Why I am committed to eco fashion


Sustainable fashion has been NOW something that has been top of mind as I become older. I am much more aware now than I was when I was younger.

When I think far back as to when I was a kid, I remember growing up with women who worked in sweatshops. My mom, both of my grandmas, and their female friends worked there. And, I didn’t much of it early on besides the pretty dresses that they would bring for us on birthdays. I thought I was so lucky to have these leading ladies who could design dresses in my life! Though, I learnt the bitter truth of it one day where my mom, siblings, and I had to go in to her work for a little.
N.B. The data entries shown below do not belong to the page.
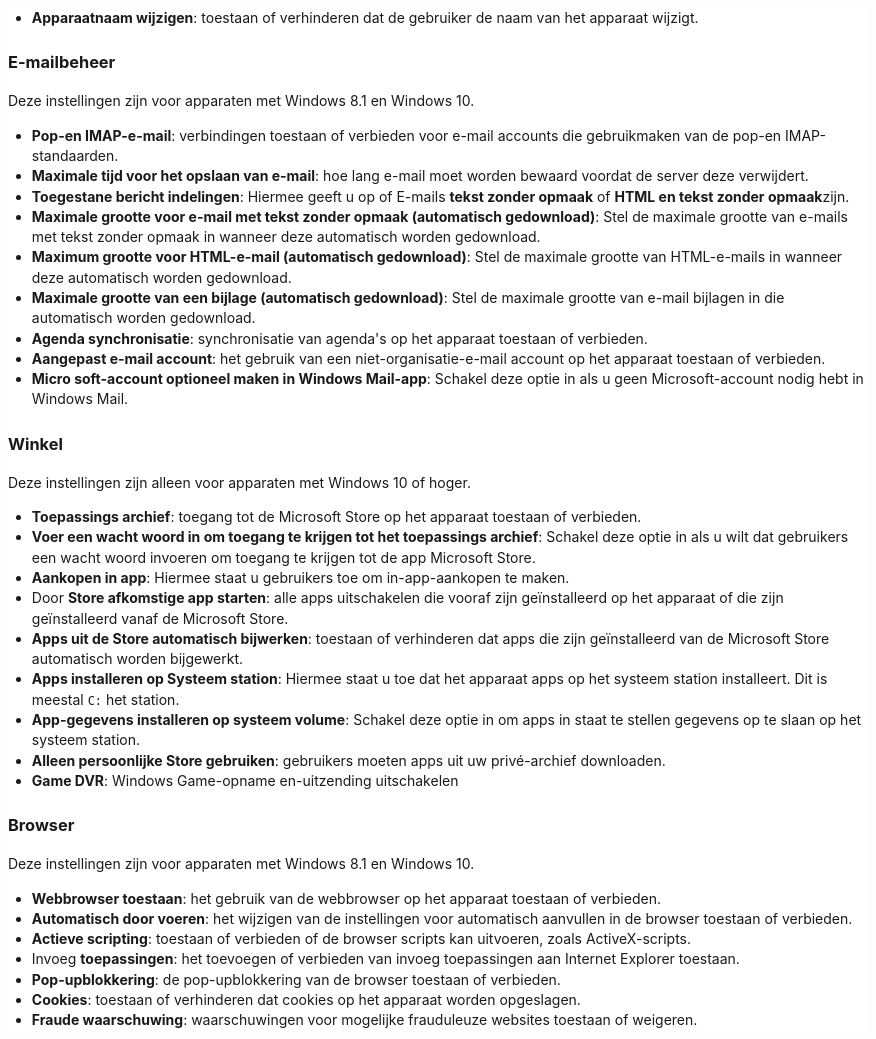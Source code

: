 - **Apparaatnaam wijzigen**: toestaan of verhinderen dat de gebruiker de naam van het apparaat wijzigt.

### <a name="email-management"></a>E-mailbeheer

Deze instellingen zijn voor apparaten met Windows 8.1 en Windows 10.  

- **Pop-en IMAP-e-mail**: verbindingen toestaan of verbieden voor e-mail accounts die gebruikmaken van de pop-en IMAP-standaarden.
- **Maximale tijd voor het opslaan van e-mail**: hoe lang e-mail moet worden bewaard voordat de server deze verwijdert.
- **Toegestane bericht indelingen**: Hiermee geeft u op of E-mails **tekst zonder opmaak** of **HTML en tekst zonder opmaak**zijn.
- **Maximale grootte voor e-mail met tekst zonder opmaak (automatisch gedownload)**: Stel de maximale grootte van e-mails met tekst zonder opmaak in wanneer deze automatisch worden gedownload.
- **Maximum grootte voor HTML-e-mail (automatisch gedownload)**: Stel de maximale grootte van HTML-e-mails in wanneer deze automatisch worden gedownload.
- **Maximale grootte van een bijlage (automatisch gedownload)**: Stel de maximale grootte van e-mail bijlagen in die automatisch worden gedownload.
- **Agenda synchronisatie**: synchronisatie van agenda's op het apparaat toestaan of verbieden.
- **Aangepast e-mail account**: het gebruik van een niet-organisatie-e-mail account op het apparaat toestaan of verbieden.
- **Micro soft-account optioneel maken in Windows Mail-app**: Schakel deze optie in als u geen Microsoft-account nodig hebt in Windows Mail.

### <a name="store"></a>Winkel

Deze instellingen zijn alleen voor apparaten met Windows 10 of hoger.

- **Toepassings archief**: toegang tot de Microsoft Store op het apparaat toestaan of verbieden.
- **Voer een wacht woord in om toegang te krijgen tot het toepassings archief**: Schakel deze optie in als u wilt dat gebruikers een wacht woord invoeren om toegang te krijgen tot de app Microsoft Store.
- **Aankopen in app**: Hiermee staat u gebruikers toe om in-app-aankopen te maken.
- Door **Store afkomstige app starten**: alle apps uitschakelen die vooraf zijn geïnstalleerd op het apparaat of die zijn geïnstalleerd vanaf de Microsoft Store.
- **Apps uit de Store automatisch bijwerken**: toestaan of verhinderen dat apps die zijn geïnstalleerd van de Microsoft Store automatisch worden bijgewerkt.
- **Apps installeren op Systeem station**: Hiermee staat u toe dat het apparaat apps op het systeem station installeert. Dit is meestal `C:` het station.
- **App-gegevens installeren op systeem volume**: Schakel deze optie in om apps in staat te stellen gegevens op te slaan op het systeem station.
- **Alleen persoonlijke Store gebruiken**: gebruikers moeten apps uit uw privé-archief downloaden.
- **Game DVR**: Windows Game-opname en-uitzending uitschakelen

### <a name="browser"></a>Browser

Deze instellingen zijn voor apparaten met Windows 8.1 en Windows 10.

- **Webbrowser toestaan**: het gebruik van de webbrowser op het apparaat toestaan of verbieden.
- **Automatisch door voeren**: het wijzigen van de instellingen voor automatisch aanvullen in de browser toestaan of verbieden.
- **Actieve scripting**: toestaan of verbieden of de browser scripts kan uitvoeren, zoals ActiveX-scripts.
- Invoeg **toepassingen**: het toevoegen of verbieden van invoeg toepassingen aan Internet Explorer toestaan.
- **Pop-upblokkering**: de pop-upblokkering van de browser toestaan of verbieden.
- **Cookies**: toestaan of verhinderen dat cookies op het apparaat worden opgeslagen.
- **Fraude waarschuwing**: waarschuwingen voor mogelijke frauduleuze websites toestaan of weigeren.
They were exposed to small working spaces/harsh conditions, breathing in chemicals, limited breaks (if not at all), and very little pay (without benefits). On top of that and in order to make ends meet with an immigrant family, my family and I would often help make laundry bags in the back of our garage. Each box was then sold to someone and we made a bit of profit from that. I hated it, sometimes I even refused to do it. Though, whenever I threw a fit; I always felt horrible afterward for being an inconsiderate brat.

I didn’t want to believe this was what we were living in.

Eventually I started to grow up and eventually, I started being able to make money for myself. I began to purchase my own clothes but I didn’t have any much money nor any fashion sense. Like many, I was then exposed to fast fashion. Purchasing from places like forever 21, h&m, zara, and the list goes on… all in order to be chic and in fit in.

As much as I thought it was easy and accessible to choose pieces like these, I started to learn about about “capitalism” and “globalism” in my classes. All of this made me reflect back onto my own consumer tendencies. What was I doing? Why was I supporting companies who put women, children, men and similarly to my loved ones in harsh working conditions and barely paid them squat?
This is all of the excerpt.